What I am expected to do now?

Comments

  • Sorry for typos. I only tried to re-assign one affected brand name/description.

    Note that confog.php contains a parameter ($charset) missing in previous versions.

    My ability to send any campaigns in Russian is completely paralyzed now and I would appreciate your assistance in fixing charset representation/whatever problem.

  • Also: re-uploading database dump I made prior to applying upgrade didn't help.

    The problem is definitely in software (Sendy), which stopped supporting Unicode in certain fields.

  • Hi @temmokan,

    1.1.7.3 does not have any changes to do with the charset. Since 1.1.6.3 sets character set to UTF8 for each database connection (which you can change in config.php to something else), there are no changes to character sets at all in versions after that.

    Send me some Russian characters and I can try on my side.

    Thanks.

    Best regards,
    Ben

  • That doesn't solve my problem. All Unicode strings taken from database are not treated as Unicode, even though $charset = 'utf8' is set in config.php.

    How shall I send you some Russian characters? Will this:

    "Каким образом переслать вам русский текст?"

    do?

  • Note: all default character sets at my side are set to utf8. Issuing '\s' commmand after connecting to DB gives:

    ...
    Server characterset: utf8
    Db characterset: utf8
    Client characterset: utf8
    Conn. characterset: utf8
    ...

  • OK, I start to see the problem.

    In the tables, all text field have this collation assigned:

    latin1_swedish_ci

    That's not Unicode-friendly.
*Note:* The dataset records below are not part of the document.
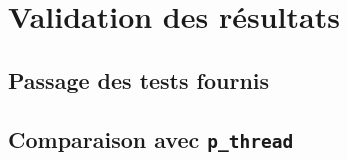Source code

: \section{Validation des résultats}

\subsection{Passage des tests fournis}
\subsection{Comparaison avec \texttt{p\_thread}}
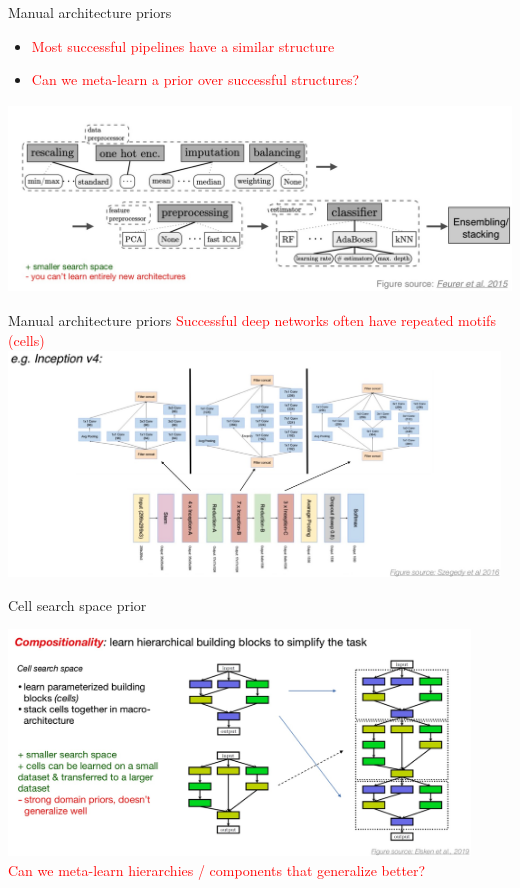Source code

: \begin{frame}{Manual architecture priors}
\begin{itemize}
\item \textcolor{red}{Most successful pipelines have a similar structure}
\item \textcolor{red}{Can we meta-learn a prior over successful structures?} 
\end{itemize}


\centering\includegraphics[height=5cm]{image/img200135.jpg}

\end{frame}

\begin{frame}{Manual architecture priors}
\textcolor{red}{Successful deep networks often have repeated motifs (cells)}
\centering\includegraphics[height=6cm]{image/img200331.jpg}

\end{frame}

\begin{frame}{Cell search space prior}

\centering\includegraphics[height=6cm]{image/img200520.jpg}
\pause
\\\small\textcolor{red}{Can we meta-learn hierarchies / components that generalize better?}

\end{frame}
Something like utf8_unicode_ci should be used.

    I managed to change the brand name (apps.app_name) only after I have changed the collation to mentioned Unicode-supporting one.
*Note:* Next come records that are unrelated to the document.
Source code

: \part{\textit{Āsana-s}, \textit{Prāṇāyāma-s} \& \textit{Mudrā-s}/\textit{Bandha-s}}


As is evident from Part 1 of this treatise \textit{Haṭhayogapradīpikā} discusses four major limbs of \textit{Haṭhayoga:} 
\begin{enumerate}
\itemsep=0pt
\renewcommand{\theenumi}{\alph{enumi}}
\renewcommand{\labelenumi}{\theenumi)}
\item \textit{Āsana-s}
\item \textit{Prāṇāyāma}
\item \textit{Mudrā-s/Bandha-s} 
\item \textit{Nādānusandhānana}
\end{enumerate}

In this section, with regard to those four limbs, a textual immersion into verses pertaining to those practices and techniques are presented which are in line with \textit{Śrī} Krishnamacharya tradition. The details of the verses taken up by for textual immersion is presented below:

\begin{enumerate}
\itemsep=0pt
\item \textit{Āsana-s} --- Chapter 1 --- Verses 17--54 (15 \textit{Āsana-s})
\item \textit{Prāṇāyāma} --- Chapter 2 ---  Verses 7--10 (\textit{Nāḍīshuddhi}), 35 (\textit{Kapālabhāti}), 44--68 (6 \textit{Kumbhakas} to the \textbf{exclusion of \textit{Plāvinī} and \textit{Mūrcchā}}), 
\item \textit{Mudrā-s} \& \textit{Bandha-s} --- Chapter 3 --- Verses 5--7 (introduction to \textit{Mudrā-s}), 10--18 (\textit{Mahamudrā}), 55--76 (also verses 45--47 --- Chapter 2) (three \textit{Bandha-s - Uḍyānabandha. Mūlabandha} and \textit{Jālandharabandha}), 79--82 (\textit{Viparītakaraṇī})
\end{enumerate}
    Looks like I have now to walk over all the DB and manually change all collations.

    Have you actually tested the above Unicode support with real-life non-English entries?
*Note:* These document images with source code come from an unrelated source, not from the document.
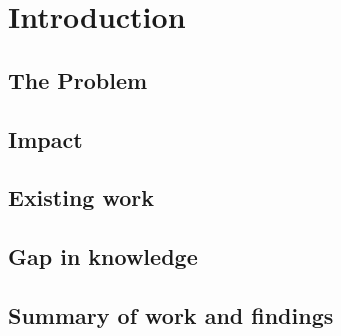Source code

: \chapter{Introduction}\label{cha:intro}

\section{The Problem} %

\section{Impact}

\section{Existing work}

\section{Gap in knowledge}

\section{Summary of work and findings}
  • OK, the summary of the problem.

    Tables in Sendy DB have been originally created either without explicit charset declaration per table, or with default Latin1 charset assigned.

    So Unicode data were written to Latin1 tables. That explains why certain character strings were either corrupted or missing after written to database. I have simply proved that: I set default charset of sever to latin1, set $charset in config.php to latin1 and Sendy displayed brands/whatever correctly.

    So the task is to convert database's text columns to proper charset without actually converting anything.

    If someone knows existing tool to do that , I will greatly appreciate that.

  • Hi, earlier versions of Sendy creates Latin1 tables during installation (it's a long story), later versions of Sendy creates UTF8 tables during installation.

    Don't do anything with your database, just set $charset = 'latin' in /includes/config.php and you should see everything go back to normal.

  • edited July 2013

    Not everything.

    I have reported a problem when using certain character sequences in messages (in subjects, especially) those with quotes followed by Unicode character, result in the string being cut and/or corrupted.

    I can't fathom advising brand owners "If your test message has subject cut/damaged, try adding spaces after special characters until the problem is gone". As I see it, system should work fine without glitches (which are inevitable when Latin1 stores Unicode).

    Correct procedure is to convert database text fields (text fields to blobs and back, with specifying target charset when converting back), so that charset would change without actually converting stored data.

    And, of course, explicitly specifying character sets and collations when creating/altering tables tables.

  • edited July 2013

    OK, since I thought no one would ever bother about converting DB, I did everything myself. Sequence of actions:

    1. Make sure SQL backend works in Latin1. Set $config to latin1 and make sure Sendy interface displays data correctly.
    2. Convert text fields to blobs (I can send SQL file with stetements list to those who could use it.
    3. Dump database using command like "mysqldump --hex-blob --default-character-set=latin1 -usendy -p sendy"
    4. In the dumped SQL file, search and replace all occurrencies of 'latin1' with 'utf8'
    5. Restart SQL backend, setting utf8 as default charset for server and clients
    6. Drop and re-create sendy DB, explicitly specifying its default collation as utf8_general_ci
    7. Load the modified dump
    8. Convert blob fields back to text fields, specifying utf8 as default charset (once again, I'll send the script to those interested)
    9. Set in config.php $charset to utf8
    10. Open Sendy Web interface and see correct display of Unicode strings

    Have a nice day!

  • Thanks for listing the steps to help others in future who may need it!

  • edited July 2013

    Here's a .zip with all files in case someone needs them:

    http://files.vpseer.com/patches/sendy.co-transform-DB-to-Unicode.zip

    Thanks!

This discussion has been closed.